• Assignment
Search the records below for the string "routes" and copy each line where it turns up.

Saved entries:
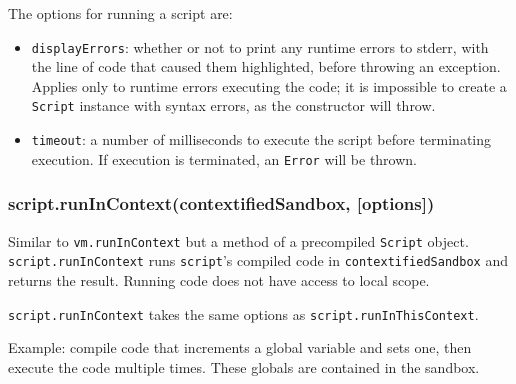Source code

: The options for running a script are:

\begin{itemize}
\item
  \texttt{displayErrors}: whether or not to print any runtime errors to
  stderr, with the line of code that caused them highlighted, before
  throwing an exception. Applies only to runtime errors executing the
  code; it is impossible to create a \texttt{Script} instance with
  syntax errors, as the constructor will throw.
\item
  \texttt{timeout}: a number of milliseconds to execute the script
  before terminating execution. If execution is terminated, an
  \texttt{Error} will be thrown.
\end{itemize}

\subsubsection{script.runInContext(contextifiedSandbox, {[}options{]})}

Similar to \texttt{vm.runInContext} but a method of a precompiled
\texttt{Script} object. \texttt{script.runInContext} runs
\texttt{script}'s compiled code in \texttt{contextifiedSandbox} and
returns the result. Running code does not have access to local scope.

\texttt{script.runInContext} takes the same options as
\texttt{script.runInThisContext}.

Example: compile code that increments a global variable and sets one,
then execute the code multiple times. These globals are contained in the
sandbox.

\begin{Shaded}
\begin{Highlighting}[]
 \NormalTok{);}
 \NormalTok{);}

 
  \NormalTok{: }\NormalTok{,}
  \NormalTok{: }
\NormalTok{\};}

  \NormalTok{(}\NormalTok{);}

 \NormalTok{(} 
\NormalTok{\}}

\NormalTok{(}

\end{Highlighting}
\end{Shaded}

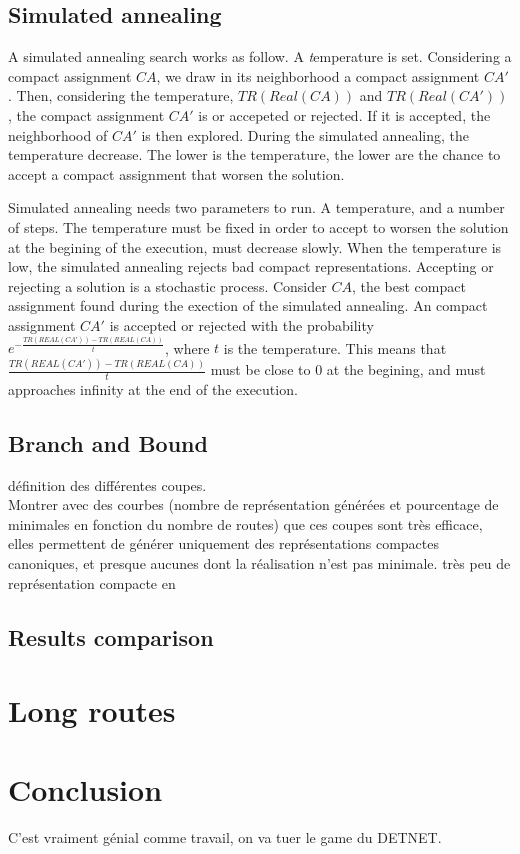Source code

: \documentclass[english]{article}
\begin{document}
\subsection{Simulated annealing}

A simulated annealing search works as follow. A {\emph temperature} is set. Considering a compact assignment $CA$, we draw in its neighborhood a compact assignment $CA'$. Then, considering the temperature, $TR(Real(CA))$ and $TR(Real(CA'))$, the compact assignment $CA'$ is or accepeted or rejected. If it is accepted, the neighborhood of $CA'$ is then explored. During the simulated annealing, the temperature decrease. The lower is the temperature, the lower are the chance to accept a compact assignment that worsen the solution.

 Simulated annealing needs two parameters to run. A temperature, and a number of steps.
 The temperature must be fixed in order to accept to worsen the solution at the begining of the execution, must decrease slowly. When the temperature is low, the simulated annealing rejects bad compact representations.
 Accepting or rejecting a solution is a stochastic process. Consider $CA$, the best compact assignment found during the exection of the simulated annealing. An compact assignment $CA'$ is accepted or rejected with the probability $e^{-\frac{TR(REAL(CA'))-TR(REAL(CA))}{t}} $, where $t$ is the temperature.
 This means that $\frac{TR(REAL(CA'))-TR(REAL(CA))}{t}$ must be close to $0$ at the begining, and must approaches infinity at the end of the execution. 
\subsection{Branch and Bound}


définition des différentes coupes.\\
Montrer avec des courbes (nombre de représentation générées et pourcentage de minimales en fonction du nombre de routes) que ces coupes sont très efficace, elles permettent de générer uniquement des représentations compactes canoniques, et presque aucunes dont la réalisation n'est pas minimale.
très peu de représentation compacte en  

\subsection{Results comparison}
\section{Long routes}

\section{Conclusion}
C'est vraiment génial comme travail, on va tuer le game du DETNET.



\end{document}
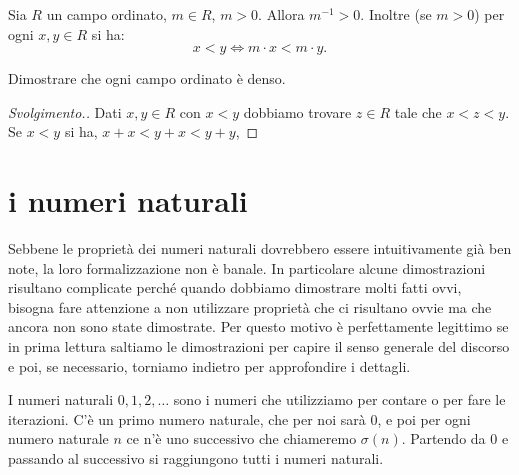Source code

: \begin{exercise}
Sia $R$ un campo ordinato, $m\in R$, $m>0$.
Allora $m^{-1}>0$.
Inoltre (se $m>0$) per ogni $x,y\in R$ si ha:
\[
  x<y \iff m\cdot x < m\cdot y.
\]
\end{exercise}

\begin{exercise}
Dimostrare che ogni campo ordinato è denso.
\end{exercise}
\begin{proof}[Svolgimento.]
Dati $x,y\in R$ con $x<y$ dobbiamo trovare $z\in R$ tale che $x<z<y$.
Se $x<y$ si ha, $x+x<y+x<y+y$, 
\end{proof}


\section{i numeri naturali}
\label{sec:naturali}

Sebbene le proprietà dei numeri naturali dovrebbero essere intuitivamente già ben note,
la loro formalizzazione non è banale.
In particolare alcune dimostrazioni risultano complicate perché quando dobbiamo dimostrare 
molti fatti ovvi, bisogna fare attenzione a non utilizzare proprietà che ci risultano ovvie 
ma che ancora non sono state dimostrate.
Per questo motivo è perfettamente legittimo se in prima lettura saltiamo le dimostrazioni 
per capire il senso generale del discorso e poi, se necessario, torniamo indietro per
approfondire i dettagli.

I numeri naturali $0,1,2,\dots$ sono i numeri che utilizziamo per contare o per 
fare le iterazioni. C'è un primo numero naturale, che per noi sarà $0$, e poi
per ogni numero naturale $n$ ce n'è uno successivo che chiameremo $\sigma(n)$. 
Partendo da $0$ e passando al successivo si raggiungono tutti i numeri naturali.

• Output
Montrer avec des courbes (nombre de représentation générées et pourcentage de minimales en fonction du nombre de routes) que ces coupes sont très efficace, elles permettent de générer uniquement des représentations compactes canoniques, et presque aucunes dont la réalisation n'est pas minimale.
\section{Long routes}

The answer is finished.